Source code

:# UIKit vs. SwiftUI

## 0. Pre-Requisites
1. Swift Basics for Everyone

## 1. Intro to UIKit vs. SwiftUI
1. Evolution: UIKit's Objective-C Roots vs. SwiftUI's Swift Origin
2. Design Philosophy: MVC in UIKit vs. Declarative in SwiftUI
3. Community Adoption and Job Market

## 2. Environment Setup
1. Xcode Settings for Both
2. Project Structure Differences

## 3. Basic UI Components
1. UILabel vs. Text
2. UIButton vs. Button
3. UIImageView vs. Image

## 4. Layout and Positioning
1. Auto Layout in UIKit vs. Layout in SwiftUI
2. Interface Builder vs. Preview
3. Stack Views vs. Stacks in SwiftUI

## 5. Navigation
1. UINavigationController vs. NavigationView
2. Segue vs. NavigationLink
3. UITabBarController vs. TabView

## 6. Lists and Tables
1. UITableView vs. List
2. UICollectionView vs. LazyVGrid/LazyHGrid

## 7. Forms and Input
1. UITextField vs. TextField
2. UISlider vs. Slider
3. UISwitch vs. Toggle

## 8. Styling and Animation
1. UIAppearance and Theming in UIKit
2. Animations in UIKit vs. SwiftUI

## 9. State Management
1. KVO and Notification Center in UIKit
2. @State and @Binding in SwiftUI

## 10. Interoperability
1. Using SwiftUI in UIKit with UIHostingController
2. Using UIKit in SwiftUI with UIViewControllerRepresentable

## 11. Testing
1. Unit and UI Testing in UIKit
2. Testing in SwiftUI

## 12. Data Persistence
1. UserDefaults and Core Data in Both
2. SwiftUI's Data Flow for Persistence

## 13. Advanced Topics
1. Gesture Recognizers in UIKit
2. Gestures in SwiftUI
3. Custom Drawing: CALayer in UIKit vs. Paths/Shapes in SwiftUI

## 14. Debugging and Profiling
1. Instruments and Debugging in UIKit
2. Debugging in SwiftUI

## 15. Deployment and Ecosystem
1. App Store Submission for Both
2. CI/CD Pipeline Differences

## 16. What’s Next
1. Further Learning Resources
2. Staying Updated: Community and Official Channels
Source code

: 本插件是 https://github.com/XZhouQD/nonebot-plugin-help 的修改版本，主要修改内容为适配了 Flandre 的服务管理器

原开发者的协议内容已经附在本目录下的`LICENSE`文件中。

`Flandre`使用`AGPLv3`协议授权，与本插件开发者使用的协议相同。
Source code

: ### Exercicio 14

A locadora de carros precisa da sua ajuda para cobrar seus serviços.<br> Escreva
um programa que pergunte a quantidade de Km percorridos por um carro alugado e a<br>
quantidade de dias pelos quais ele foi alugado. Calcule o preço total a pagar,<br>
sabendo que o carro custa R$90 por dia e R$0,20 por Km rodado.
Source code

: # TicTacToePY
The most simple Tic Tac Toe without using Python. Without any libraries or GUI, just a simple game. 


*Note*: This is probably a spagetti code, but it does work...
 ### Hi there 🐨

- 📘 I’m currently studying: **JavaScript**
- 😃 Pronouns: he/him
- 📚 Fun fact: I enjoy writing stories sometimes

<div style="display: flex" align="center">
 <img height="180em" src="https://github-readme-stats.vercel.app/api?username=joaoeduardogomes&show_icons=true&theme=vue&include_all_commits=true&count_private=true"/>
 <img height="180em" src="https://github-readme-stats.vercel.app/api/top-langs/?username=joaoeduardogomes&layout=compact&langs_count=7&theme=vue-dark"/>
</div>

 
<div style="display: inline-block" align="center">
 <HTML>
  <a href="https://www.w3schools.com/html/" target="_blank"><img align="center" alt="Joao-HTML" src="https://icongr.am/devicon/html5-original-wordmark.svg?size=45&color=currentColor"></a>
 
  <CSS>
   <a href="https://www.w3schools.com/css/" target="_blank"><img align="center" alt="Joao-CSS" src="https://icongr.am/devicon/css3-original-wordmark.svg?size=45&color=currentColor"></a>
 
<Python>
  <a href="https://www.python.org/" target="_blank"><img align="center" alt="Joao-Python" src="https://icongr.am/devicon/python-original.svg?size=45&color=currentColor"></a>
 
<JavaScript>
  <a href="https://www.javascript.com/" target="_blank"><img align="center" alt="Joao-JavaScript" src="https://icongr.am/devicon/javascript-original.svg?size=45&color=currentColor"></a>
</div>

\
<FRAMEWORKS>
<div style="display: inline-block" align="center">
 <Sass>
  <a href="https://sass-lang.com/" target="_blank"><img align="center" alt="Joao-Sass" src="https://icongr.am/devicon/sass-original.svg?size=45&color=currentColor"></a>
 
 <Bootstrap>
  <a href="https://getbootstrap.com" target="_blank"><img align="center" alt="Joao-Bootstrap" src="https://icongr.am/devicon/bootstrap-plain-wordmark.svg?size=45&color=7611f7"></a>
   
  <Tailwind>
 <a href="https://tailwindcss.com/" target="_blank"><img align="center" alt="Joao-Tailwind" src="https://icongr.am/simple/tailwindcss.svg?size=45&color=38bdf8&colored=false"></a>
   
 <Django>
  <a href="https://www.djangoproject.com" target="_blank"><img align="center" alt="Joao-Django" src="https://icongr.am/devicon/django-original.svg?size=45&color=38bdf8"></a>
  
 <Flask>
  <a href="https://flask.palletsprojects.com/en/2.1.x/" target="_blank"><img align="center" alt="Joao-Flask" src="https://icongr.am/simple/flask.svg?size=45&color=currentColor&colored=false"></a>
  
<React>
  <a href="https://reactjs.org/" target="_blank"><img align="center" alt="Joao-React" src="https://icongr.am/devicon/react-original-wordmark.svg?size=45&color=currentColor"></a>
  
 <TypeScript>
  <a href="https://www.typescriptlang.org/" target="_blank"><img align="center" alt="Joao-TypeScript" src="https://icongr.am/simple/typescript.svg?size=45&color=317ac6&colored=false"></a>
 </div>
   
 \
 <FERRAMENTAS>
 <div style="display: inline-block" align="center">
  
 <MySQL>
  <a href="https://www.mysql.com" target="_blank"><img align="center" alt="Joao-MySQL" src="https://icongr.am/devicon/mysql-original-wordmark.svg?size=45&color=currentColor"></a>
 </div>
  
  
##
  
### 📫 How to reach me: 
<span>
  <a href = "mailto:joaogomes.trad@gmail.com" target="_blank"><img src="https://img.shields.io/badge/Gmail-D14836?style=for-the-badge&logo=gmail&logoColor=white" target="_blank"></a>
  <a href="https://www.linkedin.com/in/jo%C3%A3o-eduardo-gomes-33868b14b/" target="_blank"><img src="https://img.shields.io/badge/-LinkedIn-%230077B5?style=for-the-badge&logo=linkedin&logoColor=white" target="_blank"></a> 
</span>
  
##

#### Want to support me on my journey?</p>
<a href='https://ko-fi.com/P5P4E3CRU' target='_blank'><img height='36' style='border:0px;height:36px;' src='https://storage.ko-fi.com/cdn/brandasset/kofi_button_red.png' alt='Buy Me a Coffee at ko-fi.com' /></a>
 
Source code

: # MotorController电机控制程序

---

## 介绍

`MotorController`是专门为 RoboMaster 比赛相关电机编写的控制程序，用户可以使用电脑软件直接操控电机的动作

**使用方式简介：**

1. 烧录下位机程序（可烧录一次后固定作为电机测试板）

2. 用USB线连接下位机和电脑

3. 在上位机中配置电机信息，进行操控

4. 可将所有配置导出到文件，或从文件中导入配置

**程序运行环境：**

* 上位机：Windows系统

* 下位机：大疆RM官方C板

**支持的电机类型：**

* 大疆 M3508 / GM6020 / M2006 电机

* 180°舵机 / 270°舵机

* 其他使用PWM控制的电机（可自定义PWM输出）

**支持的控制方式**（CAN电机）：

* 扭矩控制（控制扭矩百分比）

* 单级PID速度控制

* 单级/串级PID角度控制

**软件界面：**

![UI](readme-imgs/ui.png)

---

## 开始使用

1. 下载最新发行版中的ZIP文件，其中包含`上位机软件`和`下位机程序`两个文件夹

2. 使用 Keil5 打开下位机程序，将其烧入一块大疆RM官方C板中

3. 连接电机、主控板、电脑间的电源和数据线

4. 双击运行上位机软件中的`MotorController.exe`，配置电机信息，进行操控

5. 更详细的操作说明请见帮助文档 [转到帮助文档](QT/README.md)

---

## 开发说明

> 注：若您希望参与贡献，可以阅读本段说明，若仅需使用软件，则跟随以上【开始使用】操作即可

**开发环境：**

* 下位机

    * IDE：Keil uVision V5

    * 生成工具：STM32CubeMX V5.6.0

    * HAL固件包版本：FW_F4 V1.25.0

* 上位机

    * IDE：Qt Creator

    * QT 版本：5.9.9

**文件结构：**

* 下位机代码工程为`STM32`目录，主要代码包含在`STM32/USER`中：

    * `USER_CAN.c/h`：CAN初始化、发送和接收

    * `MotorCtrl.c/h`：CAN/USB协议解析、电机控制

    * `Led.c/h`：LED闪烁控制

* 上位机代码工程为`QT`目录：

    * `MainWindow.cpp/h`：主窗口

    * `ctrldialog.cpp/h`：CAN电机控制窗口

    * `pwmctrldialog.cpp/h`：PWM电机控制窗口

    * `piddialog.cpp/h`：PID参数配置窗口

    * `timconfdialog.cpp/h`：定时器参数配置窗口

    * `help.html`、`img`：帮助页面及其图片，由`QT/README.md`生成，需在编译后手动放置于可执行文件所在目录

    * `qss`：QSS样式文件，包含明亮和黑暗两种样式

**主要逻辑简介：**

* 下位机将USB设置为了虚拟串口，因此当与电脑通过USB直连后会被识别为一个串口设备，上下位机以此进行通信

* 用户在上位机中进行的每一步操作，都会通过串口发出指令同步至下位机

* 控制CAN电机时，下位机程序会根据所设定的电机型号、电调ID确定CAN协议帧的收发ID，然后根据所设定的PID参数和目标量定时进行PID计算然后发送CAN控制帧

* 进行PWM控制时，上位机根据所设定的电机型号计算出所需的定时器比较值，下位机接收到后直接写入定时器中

### Task details
Retype, exactly as written, everything from the first line of the data above through the line containing "## 11. Testing". Nothing else should appear.

### Answer
Source code

:# UIKit vs. SwiftUI

## 0. Pre-Requisites
1. Swift Basics for Everyone

## 1. Intro to UIKit vs. SwiftUI
1. Evolution: UIKit's Objective-C Roots vs. SwiftUI's Swift Origin
2. Design Philosophy: MVC in UIKit vs. Declarative in SwiftUI
3. Community Adoption and Job Market

## 2. Environment Setup
1. Xcode Settings for Both
2. Project Structure Differences

## 3. Basic UI Components
1. UILabel vs. Text
2. UIButton vs. Button
3. UIImageView vs. Image

## 4. Layout and Positioning
1. Auto Layout in UIKit vs. Layout in SwiftUI
2. Interface Builder vs. Preview
3. Stack Views vs. Stacks in SwiftUI

## 5. Navigation
1. UINavigationController vs. NavigationView
2. Segue vs. NavigationLink
3. UITabBarController vs. TabView

## 6. Lists and Tables
1. UITableView vs. List
2. UICollectionView vs. LazyVGrid/LazyHGrid

## 7. Forms and Input
1. UITextField vs. TextField
2. UISlider vs. Slider
3. UISwitch vs. Toggle

## 8. Styling and Animation
1. UIAppearance and Theming in UIKit
2. Animations in UIKit vs. SwiftUI

## 9. State Management
1. KVO and Notification Center in UIKit
2. @State and @Binding in SwiftUI

## 10. Interoperability
1. Using SwiftUI in UIKit with UIHostingController
2. Using UIKit in SwiftUI with UIViewControllerRepresentable

## 11. Testing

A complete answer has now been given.